[Stored data entries]

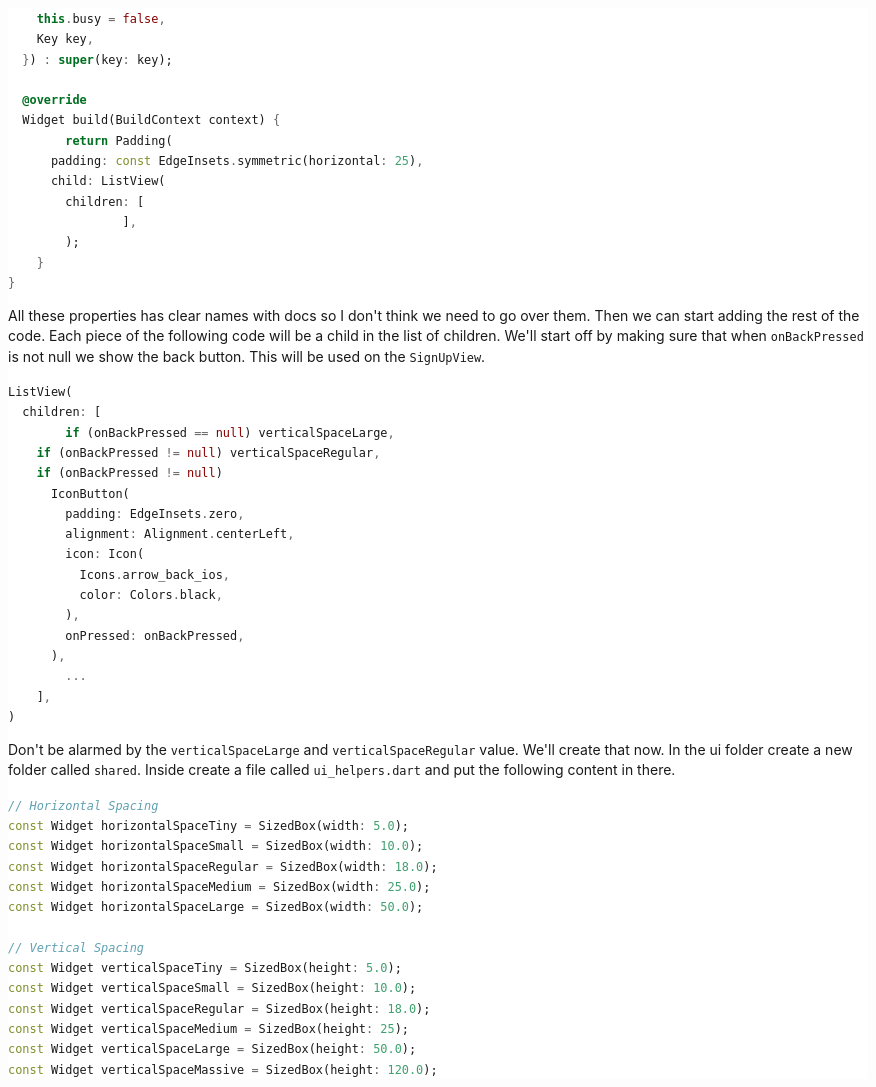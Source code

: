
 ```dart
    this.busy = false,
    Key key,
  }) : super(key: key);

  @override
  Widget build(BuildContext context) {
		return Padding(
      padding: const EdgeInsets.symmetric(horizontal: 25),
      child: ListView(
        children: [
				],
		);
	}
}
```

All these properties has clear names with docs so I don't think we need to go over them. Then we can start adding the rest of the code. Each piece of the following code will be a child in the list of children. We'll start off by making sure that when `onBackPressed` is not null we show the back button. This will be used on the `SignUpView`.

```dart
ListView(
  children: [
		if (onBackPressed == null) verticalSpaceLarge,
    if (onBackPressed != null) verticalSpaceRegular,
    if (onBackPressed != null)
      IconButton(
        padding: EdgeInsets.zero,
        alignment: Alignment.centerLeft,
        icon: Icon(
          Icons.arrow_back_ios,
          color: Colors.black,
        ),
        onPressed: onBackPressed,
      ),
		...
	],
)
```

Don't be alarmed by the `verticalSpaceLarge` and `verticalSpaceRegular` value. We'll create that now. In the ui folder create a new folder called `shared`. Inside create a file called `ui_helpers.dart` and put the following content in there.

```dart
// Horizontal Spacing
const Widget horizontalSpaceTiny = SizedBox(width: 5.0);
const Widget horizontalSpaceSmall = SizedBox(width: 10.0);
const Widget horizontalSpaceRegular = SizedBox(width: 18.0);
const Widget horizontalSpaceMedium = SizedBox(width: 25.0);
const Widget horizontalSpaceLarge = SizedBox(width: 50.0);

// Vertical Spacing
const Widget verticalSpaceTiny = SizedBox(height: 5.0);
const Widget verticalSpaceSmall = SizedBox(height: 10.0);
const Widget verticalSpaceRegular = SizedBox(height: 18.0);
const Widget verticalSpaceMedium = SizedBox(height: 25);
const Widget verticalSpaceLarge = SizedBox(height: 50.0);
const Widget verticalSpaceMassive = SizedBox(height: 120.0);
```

...

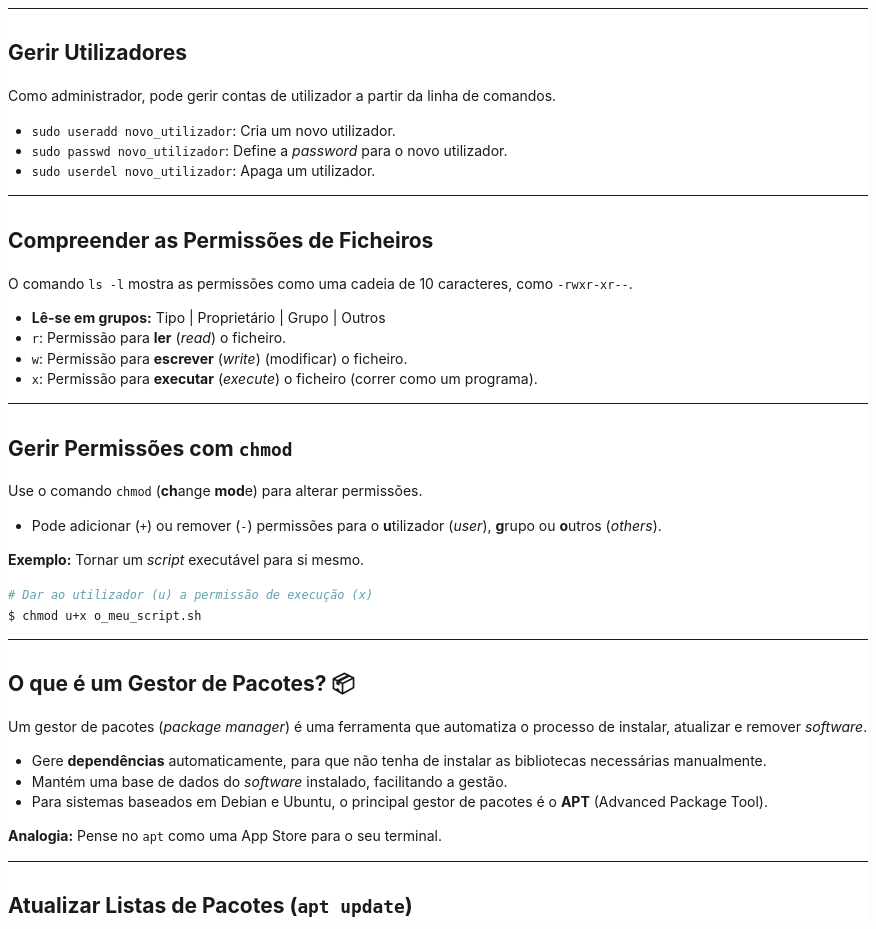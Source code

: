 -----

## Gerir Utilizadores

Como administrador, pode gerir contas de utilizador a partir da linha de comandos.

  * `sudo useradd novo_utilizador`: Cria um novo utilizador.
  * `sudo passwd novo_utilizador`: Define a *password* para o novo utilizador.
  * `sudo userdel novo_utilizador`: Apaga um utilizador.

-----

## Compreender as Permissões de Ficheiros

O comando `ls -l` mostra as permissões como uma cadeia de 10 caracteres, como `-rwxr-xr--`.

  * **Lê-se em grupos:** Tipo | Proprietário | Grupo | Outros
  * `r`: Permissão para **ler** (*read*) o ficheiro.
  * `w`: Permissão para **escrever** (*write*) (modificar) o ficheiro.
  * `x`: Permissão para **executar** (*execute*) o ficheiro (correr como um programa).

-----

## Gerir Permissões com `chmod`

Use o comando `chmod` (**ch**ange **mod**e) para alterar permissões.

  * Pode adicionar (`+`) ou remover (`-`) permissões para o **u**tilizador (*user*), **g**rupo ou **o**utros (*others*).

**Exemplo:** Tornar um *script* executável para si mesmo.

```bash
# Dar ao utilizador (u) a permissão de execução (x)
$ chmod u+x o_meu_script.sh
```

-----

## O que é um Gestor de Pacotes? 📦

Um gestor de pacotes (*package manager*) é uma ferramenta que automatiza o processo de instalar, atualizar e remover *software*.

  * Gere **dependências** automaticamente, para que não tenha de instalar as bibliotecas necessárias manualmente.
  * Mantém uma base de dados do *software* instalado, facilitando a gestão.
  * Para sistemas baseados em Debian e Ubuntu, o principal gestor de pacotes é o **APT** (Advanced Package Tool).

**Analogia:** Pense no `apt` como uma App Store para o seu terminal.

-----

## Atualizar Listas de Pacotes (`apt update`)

▶ **WHAT NEEDS TO BE DONE**
Taking the line with "Grupo | Outros" as the first and the line with "Use o comando" as the last, retype that stretch of the data above exactly, with no other lines.

▶ **OUTPUT OF THE EXERCISE**
  * **Lê-se em grupos:** Tipo | Proprietário | Grupo | Outros
  * `r`: Permissão para **ler** (*read*) o ficheiro.
  * `w`: Permissão para **escrever** (*write*) (modificar) o ficheiro.
  * `x`: Permissão para **executar** (*execute*) o ficheiro (correr como um programa).

-----

## Gerir Permissões com `chmod`

Use o comando `chmod` (**ch**ange **mod**e) para alterar permissões.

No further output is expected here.